> _What needs to be done_
Pick out all lines of the entries that include the word "focus" and copy them.

> _Dataset entries_
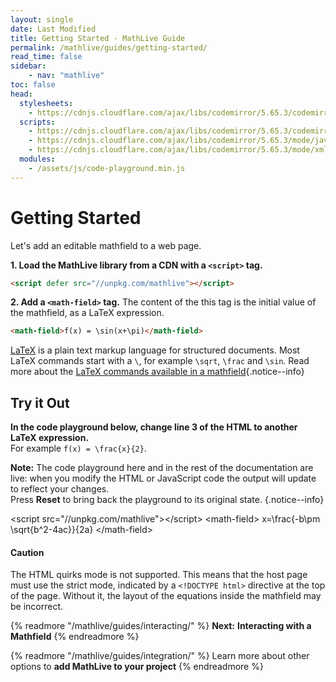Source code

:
 ```yaml
---
layout: single
date: Last Modified
title: Getting Started - MathLive Guide
permalink: /mathlive/guides/getting-started/
read_time: false
sidebar:
    - nav: "mathlive"
toc: false
head:
  stylesheets:
    - https://cdnjs.cloudflare.com/ajax/libs/codemirror/5.65.3/codemirror.min.css
  scripts:
    - https://cdnjs.cloudflare.com/ajax/libs/codemirror/5.65.3/codemirror.min.js
    - https://cdnjs.cloudflare.com/ajax/libs/codemirror/5.65.3/mode/javascript/javascript.min.js
    - https://cdnjs.cloudflare.com/ajax/libs/codemirror/5.65.3/mode/xml/xml.min.js
  modules:
    - /assets/js/code-playground.min.js
---
```

<script>
    moduleMap = {
        mathlive: "//unpkg.com/mathlive?module",
        "html-to-image": "///assets/js/html-to-image.js",
    };
</script>

# Getting Started

Let's add an editable mathfield to a web page.

**1. Load the MathLive library from a CDN with a `<script>` tag.**

```html
<script defer src="//unpkg.com/mathlive"></script>
```

**2. Add a `<math-field>` tag.** The content of the this tag is the initial value 
of the mathfield, as a LaTeX expression.

```html
<math-field>f(x) = \sin(x+\pi)</math-field>
```

<a href="https://en.wikipedia.org/wiki/LaTeX">LaTeX</a> is a plain text markup language for structured documents. Most LaTeX commands start with a `\`, for example `\sqrt`, `\frac` and `\sin`. Read more about the <a href="/mathlive/reference/commands/">LaTeX commands available in a mathfield</a>{.notice--info}


## Try it Out

**In the code playground below, change line 3 of the HTML to another LaTeX expression.**<br>For example `f(x) = \frac{x}{2}`.

**Note:** The code playground here and in the rest of the documentation are live: when you modify the HTML or JavaScript code the output will update to reflect your changes.
<br>Press **Reset** to bring back the playground to its original state. {.notice--info}


<code-playground layout="stack" show-line-numbers mark-html-line="3">
    <style slot="style">
      .output:focus-within {
        outline: Highlight auto 1px;
        outline: -webkit-focus-ring-color auto 1px
      }
      .output math-field:focus, .output math-field:focus-within {
        outline: none;
      }
    </style>
    <div slot="html">&lt;script src="//unpkg.com/mathlive"&gt;&lt;/script&gt;
&lt;math-field&gt;
    x=\frac{-b\pm \sqrt{b^2-4ac}}{2a}
&lt;/math-field&gt;</div>
</code-playground>



 <div class="notice--warning" markdown="1">

#### Caution
The HTML quirks mode is not supported. This means that the host page
must use the strict mode, indicated by a `<!DOCTYPE html>` directive at the top
of the page. Without it, the layout of the equations inside the mathfield may be incorrect.

</div>




{% readmore "/mathlive/guides/interacting/" %}
**Next:** <strong>Interacting with a Mathfield</strong>
{% endreadmore %}


{% readmore "/mathlive/guides/integration/" %}
Learn more about other options to <strong>add MathLive to your project</strong>
{% endreadmore %}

> _Solution_
      .output:focus-within {
        outline: -webkit-focus-ring-color auto 1px
      .output math-field:focus, .output math-field:focus-within {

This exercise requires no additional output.